Stored entries:
==================================================
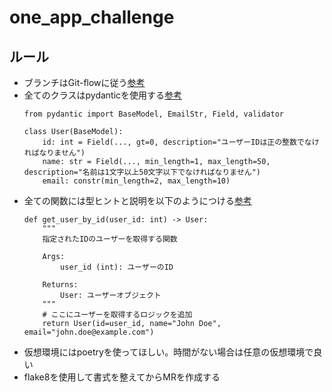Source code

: # one_app_challenge

## ルール
* ブランチはGit-flowに従う[参考](https://qiita.com/KosukeSone/items/514dd24828b485c69a05)
* 全てのクラスはpydanticを使用する[参考](https://zenn.dev/taka256/articles/c7213c359dd2cf)
    ```
    from pydantic import BaseModel, EmailStr, Field, validator

    class User(BaseModel):
        id: int = Field(..., gt=0, description="ユーザーIDは正の整数でなければなりません")
        name: str = Field(..., min_length=1, max_length=50, description="名前は1文字以上50文字以下でなければなりません")
        email: constr(min_length=2, max_length=10)
    ```
* 全ての関数には型ヒントと説明を以下のようにつける[参考](https://zenn.dev/taka256/articles/c7213c359dd2cf)
    ```
    def get_user_by_id(user_id: int) -> User:
        """
        指定されたIDのユーザーを取得する関数

        Args:
            user_id (int): ユーザーのID

        Returns:
            User: ユーザーオブジェクト
        """
        # ここにユーザーを取得するロジックを追加
        return User(id=user_id, name="John Doe", email="john.doe@example.com")
    ```
* 仮想環境にはpoetryを使ってほしい。時間がない場合は任意の仮想環境で良い
* flake8を使用して書式を整えてからMRを作成する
==================================================
__Work order__: Take every line from the records that holds "description" and copy it down.

__Answer below__:
        id: int = Field(..., gt=0, description="ユーザーIDは正の整数でなければなりません")
        name: str = Field(..., min_length=1, max_length=50, description="名前は1文字以上50文字以下でなければなりません")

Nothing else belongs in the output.